_Work task:_
Copy the lines verbatim, beginning with the line that contains "2. **Unnecessary Nesting**: Avoid" and continuing through the end of the data, and only those lines.
--------------------------------
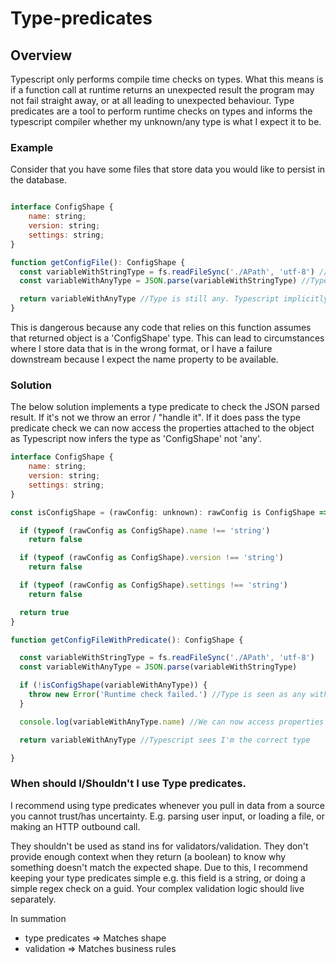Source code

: # Type-predicates

## Overview

Typescript only performs compile time checks on types. What this means is if a function call at runtime returns an unexpected result the program may not fail straight away, or at all leading to unexpected behaviour. Type predicates are a tool to perform runtime checks on types and informs the typescript compiler whether my unknown/any type is what I expect it to be. 

### Example

Consider that you have some files that store data you would like to persist in the database.

```javascript

interface ConfigShape {
    name: string;
    version: string;
    settings: string;
}

function getConfigFile(): ConfigShape {
  const variableWithStringType = fs.readFileSync('./APath', 'utf-8') //Type is string
  const variableWithAnyType = JSON.parse(variableWithStringType) //Type is any

  return variableWithAnyType //Type is still any. Typescript implicitly assumes this any type matches the ConfigShape interface. (So no complaints from eslint/Typescript)
}
```

This is dangerous because any code that relies on this function assumes that returned object is a 'ConfigShape' type. This can lead to circumstances where I store data that is in the wrong format, or I have a failure downstream because I expect the name property to be available.


### Solution

The below solution implements a type predicate to check the JSON parsed result. If it's not we throw an error / "handle it". If it does pass the type predicate check we can now access the properties attached to the object as Typescript now infers the type as 'ConfigShape' not 'any'.

```javascript
interface ConfigShape {
    name: string;
    version: string;
    settings: string;
}

const isConfigShape = (rawConfig: unknown): rawConfig is ConfigShape => { //Type predicates always return true or false.

  if (typeof (rawConfig as ConfigShape).name !== 'string')
    return false

  if (typeof (rawConfig as ConfigShape).version !== 'string')
    return false

  if (typeof (rawConfig as ConfigShape).settings !== 'string')
    return false

  return true
}

function getConfigFileWithPredicate(): ConfigShape {

  const variableWithStringType = fs.readFileSync('./APath', 'utf-8')
  const variableWithAnyType = JSON.parse(variableWithStringType)

  if (!isConfigShape(variableWithAnyType)) {
    throw new Error('Runtime check failed.') //Type is seen as any within this conditional scope
  }

  console.log(variableWithAnyType.name) //We can now access properties

  return variableWithAnyType //Typescript sees I'm the correct type

}

```

### When should I/Shouldn't I use Type predicates.

I recommend using type predicates whenever you pull in data from a source you cannot trust/has uncertainty. E.g. parsing user input, or loading a file, or making an HTTP outbound call.

They shouldn't be used as stand ins for validators/validation. They don't provide enough context when they return (a boolean) to know why something doesn't match the expected shape. Due to this, I recommend keeping your type predicates simple e.g. this field is a string, or doing a simple regex check on a guid. Your complex validation logic should live separately.

In summation 
- type predicates => Matches shape
- validation => Matches business rules
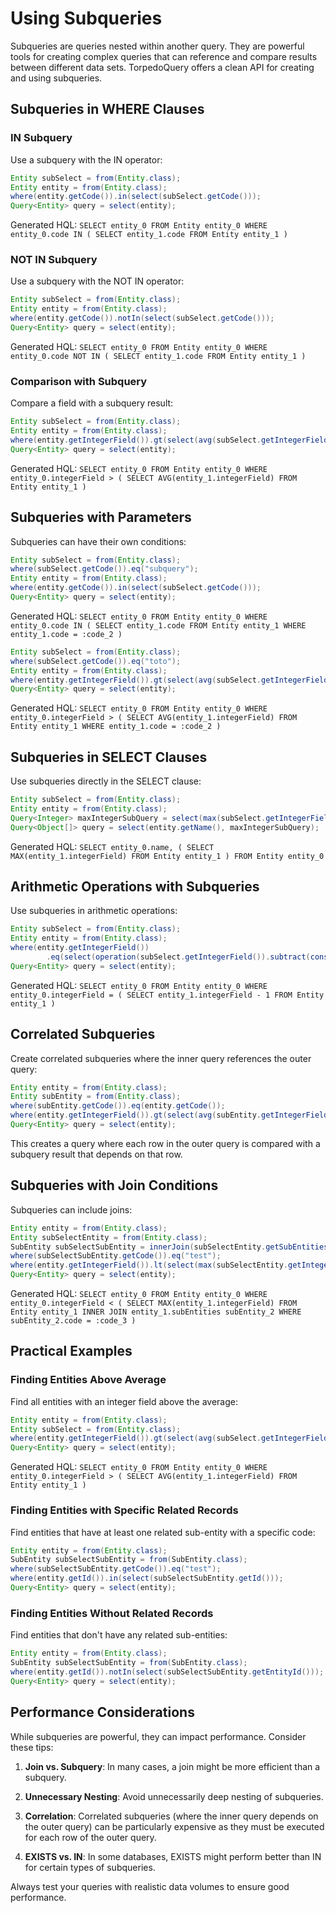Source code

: # Using Subqueries

Subqueries are queries nested within another query. They are powerful tools for creating complex queries that can reference and compare results between different data sets. TorpedoQuery offers a clean API for creating and using subqueries.

## Subqueries in WHERE Clauses

### IN Subquery

Use a subquery with the IN operator:

```java
Entity subSelect = from(Entity.class);
Entity entity = from(Entity.class);
where(entity.getCode()).in(select(subSelect.getCode()));
Query<Entity> query = select(entity);
```

Generated HQL: `SELECT entity_0 FROM Entity entity_0 WHERE entity_0.code IN ( SELECT entity_1.code FROM Entity entity_1 )`

### NOT IN Subquery

Use a subquery with the NOT IN operator:

```java
Entity subSelect = from(Entity.class);
Entity entity = from(Entity.class);
where(entity.getCode()).notIn(select(subSelect.getCode()));
Query<Entity> query = select(entity);
```

Generated HQL: `SELECT entity_0 FROM Entity entity_0 WHERE entity_0.code NOT IN ( SELECT entity_1.code FROM Entity entity_1 )`

### Comparison with Subquery

Compare a field with a subquery result:

```java
Entity subSelect = from(Entity.class);
Entity entity = from(Entity.class);
where(entity.getIntegerField()).gt(select(avg(subSelect.getIntegerField())));
Query<Entity> query = select(entity);
```

Generated HQL: `SELECT entity_0 FROM Entity entity_0 WHERE entity_0.integerField > ( SELECT AVG(entity_1.integerField) FROM Entity entity_1 )`

## Subqueries with Parameters

Subqueries can have their own conditions:

```java
Entity subSelect = from(Entity.class);
where(subSelect.getCode()).eq("subquery");
Entity entity = from(Entity.class);
where(entity.getCode()).in(select(subSelect.getCode()));
Query<Entity> query = select(entity);
```

Generated HQL: `SELECT entity_0 FROM Entity entity_0 WHERE entity_0.code IN ( SELECT entity_1.code FROM Entity entity_1 WHERE entity_1.code = :code_2 )`

```java
Entity subSelect = from(Entity.class);
where(subSelect.getCode()).eq("toto");
Entity entity = from(Entity.class);
where(entity.getIntegerField()).gt(select(avg(subSelect.getIntegerField())));
Query<Entity> query = select(entity);
```

Generated HQL: `SELECT entity_0 FROM Entity entity_0 WHERE entity_0.integerField > ( SELECT AVG(entity_1.integerField) FROM Entity entity_1 WHERE entity_1.code = :code_2 )`

## Subqueries in SELECT Clauses

Use subqueries directly in the SELECT clause:

```java
Entity subSelect = from(Entity.class);
Entity entity = from(Entity.class);
Query<Integer> maxIntegerSubQuery = select(max(subSelect.getIntegerField()));
Query<Object[]> query = select(entity.getName(), maxIntegerSubQuery);
```

Generated HQL: `SELECT entity_0.name, ( SELECT MAX(entity_1.integerField) FROM Entity entity_1 ) FROM Entity entity_0`

## Arithmetic Operations with Subqueries

Use subqueries in arithmetic operations:

```java
Entity subSelect = from(Entity.class);
Entity entity = from(Entity.class);
where(entity.getIntegerField())
        .eq(select(operation(subSelect.getIntegerField()).subtract(constant(1))));
Query<Entity> query = select(entity);
```

Generated HQL: `SELECT entity_0 FROM Entity entity_0 WHERE entity_0.integerField = ( SELECT entity_1.integerField - 1 FROM Entity entity_1 )`

## Correlated Subqueries

Create correlated subqueries where the inner query references the outer query:

```java
Entity entity = from(Entity.class);
Entity subEntity = from(Entity.class);
where(subEntity.getCode()).eq(entity.getCode());
where(entity.getIntegerField()).gt(select(avg(subEntity.getIntegerField())));
Query<Entity> query = select(entity);
```

This creates a query where each row in the outer query is compared with a subquery result that depends on that row.

## Subqueries with Join Conditions

Subqueries can include joins:

```java
Entity entity = from(Entity.class);
Entity subSelectEntity = from(Entity.class);
SubEntity subSelectSubEntity = innerJoin(subSelectEntity.getSubEntities());
where(subSelectSubEntity.getCode()).eq("test");
where(entity.getIntegerField()).lt(select(max(subSelectEntity.getIntegerField())));
Query<Entity> query = select(entity);
```

Generated HQL: `SELECT entity_0 FROM Entity entity_0 WHERE entity_0.integerField < ( SELECT MAX(entity_1.integerField) FROM Entity entity_1 INNER JOIN entity_1.subEntities subEntity_2 WHERE subEntity_2.code = :code_3 )`

## Practical Examples

### Finding Entities Above Average

Find all entities with an integer field above the average:

```java
Entity entity = from(Entity.class);
Entity subSelect = from(Entity.class);
where(entity.getIntegerField()).gt(select(avg(subSelect.getIntegerField())));
Query<Entity> query = select(entity);
```

Generated HQL: `SELECT entity_0 FROM Entity entity_0 WHERE entity_0.integerField > ( SELECT AVG(entity_1.integerField) FROM Entity entity_1 )`

### Finding Entities with Specific Related Records

Find entities that have at least one related sub-entity with a specific code:

```java
Entity entity = from(Entity.class);
SubEntity subSelectSubEntity = from(SubEntity.class);
where(subSelectSubEntity.getCode()).eq("test");
where(entity.getId()).in(select(subSelectSubEntity.getId()));
Query<Entity> query = select(entity);
```

### Finding Entities Without Related Records

Find entities that don't have any related sub-entities:

```java
Entity entity = from(Entity.class);
SubEntity subSelectSubEntity = from(SubEntity.class);
where(entity.getId()).notIn(select(subSelectSubEntity.getEntityId()));
Query<Entity> query = select(entity);
```

## Performance Considerations

While subqueries are powerful, they can impact performance. Consider these tips:

1. **Join vs. Subquery**: In many cases, a join might be more efficient than a subquery.
   
2. **Unnecessary Nesting**: Avoid unnecessarily deep nesting of subqueries.
   
3. **Correlation**: Correlated subqueries (where the inner query depends on the outer query) can be particularly expensive as they must be executed for each row of the outer query.

4. **EXISTS vs. IN**: In some databases, EXISTS might perform better than IN for certain types of subqueries.

Always test your queries with realistic data volumes to ensure good performance.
--------------------------------
_Response area:_
2. **Unnecessary Nesting**: Avoid unnecessarily deep nesting of subqueries.
   
3. **Correlation**: Correlated subqueries (where the inner query depends on the outer query) can be particularly expensive as they must be executed for each row of the outer query.

4. **EXISTS vs. IN**: In some databases, EXISTS might perform better than IN for certain types of subqueries.

Always test your queries with realistic data volumes to ensure good performance.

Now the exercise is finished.